COLUMBUS — A Creston man accused of physically abusing two of his live-in girlfriend’s adopted children in the family home is heading for trial in district court.

Platte County Court Judge Frank Skorupa bound 43-year-old Larry Einspahr Jr. over for trial on four counts of felony child abuse on Wednesday after the defendant waived his right to a preliminary hearing.

Skorupa set Einspahr for arraignment on the charges Jan. 25 in district court.

Einspahr’s girlfriend, Janelle Gertsch, 42, has been charged with five counts of felony child abuse involving her 12-year-old son and a 9-year-old daughter.

Skorupa continued Gertsch’s case until Jan. 8 in county court.

The Creston woman is the custodial parent of three adopted children, including a second daughter, age 13.

She is divorced from the adoptive father.

State officials have removed all three children from the family home because of excessive discipline.

All of the abuse charges against the couple are Class IIIA felonies, each punishable by a maximum of five years imprisonment and a $10,000 fine.

Einspahr, whose bond has been set at 10 percent of $75,000, appeared in court Wednesday via videoconference. He has been in custody at the county jail since the couple was arrested early last week.
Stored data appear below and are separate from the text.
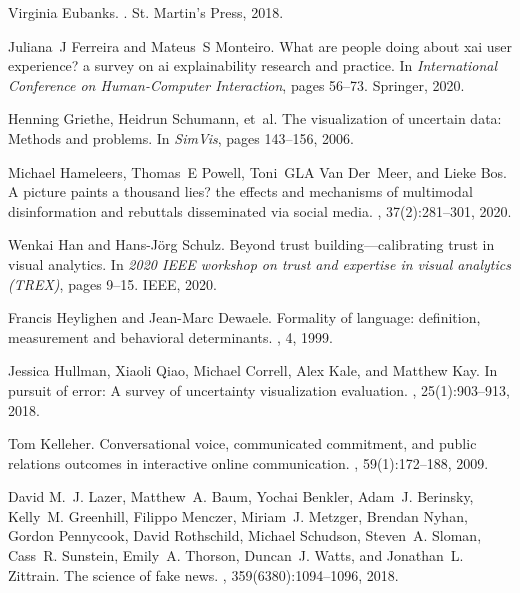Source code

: \documentclass{article}
\begin{document}
\begin{thebibliography}{10}
Virginia Eubanks.
.
\newblock St. Martin's Press, 2018.

Juliana~J Ferreira and Mateus~S Monteiro.
\newblock What are people doing about xai user experience? a survey on ai
  explainability research and practice.
\newblock In {\em International Conference on Human-Computer Interaction},
  pages 56--73. Springer, 2020.

Henning Griethe, Heidrun Schumann, et~al.
\newblock The visualization of uncertain data: Methods and problems.
\newblock In {\em SimVis}, pages 143--156, 2006.

Michael Hameleers, Thomas~E Powell, Toni~GLA Van Der~Meer, and Lieke Bos.
\newblock A picture paints a thousand lies? the effects and mechanisms of
  multimodal disinformation and rebuttals disseminated via social media.
, 37(2):281--301, 2020.

Wenkai Han and Hans-J{\"o}rg Schulz.
\newblock Beyond trust building—calibrating trust in visual analytics.
\newblock In {\em 2020 IEEE workshop on trust and expertise in visual analytics
  (TREX)}, pages 9--15. IEEE, 2020.

Francis Heylighen and Jean-Marc Dewaele.
\newblock Formality of language: definition, measurement and behavioral
  determinants.
, 4, 1999.

Jessica Hullman, Xiaoli Qiao, Michael Correll, Alex Kale, and Matthew Kay.
\newblock In pursuit of error: A survey of uncertainty visualization
  evaluation.
,
  25(1):903--913, 2018.

Tom Kelleher.
\newblock Conversational voice, communicated commitment, and public relations
  outcomes in interactive online communication.
, 59(1):172--188, 2009.

David M.~J. Lazer, Matthew~A. Baum, Yochai Benkler, Adam~J. Berinsky, Kelly~M.
  Greenhill, Filippo Menczer, Miriam~J. Metzger, Brendan Nyhan, Gordon
  Pennycook, David Rothschild, Michael Schudson, Steven~A. Sloman, Cass~R.
  Sunstein, Emily~A. Thorson, Duncan~J. Watts, and Jonathan~L. Zittrain.
\newblock The science of fake news.
, 359(6380):1094--1096, 2018.


\end{thebibliography}
\end{document}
Gertsch, who was in the courtroom for Wednesday’s brief hearing, posted a bond of 10 percent of $50,000, about a week ago.

Court documents in the case describe an investigation that got under way after school officials were made aware in late-November of bruising and swelling injuries on the boy’s and 9-year-old girl’s lower backs.

The boy and girl described being beaten excessively with a doubled-over belt or open hands during the incidents of punishment to law enforcement officials.

The boy, said Platte County Sheriff’s Investigator Joseph Gragert in his arrest statement, described an incident in which he was struck “repeatedly” on the face by his mother in an open-handed manner after not performing a household chore.

The boy said the injuries to his face were so severe that his mother wouldn’t allow him to go to church and kept him home from school for the entire next week, which was confirmed by school attendance records.

“He was also sequestered to his basement room for several days, kept away from his sisters so they wouldn’t see how bad his injuries were and tell someone,” Gragert said.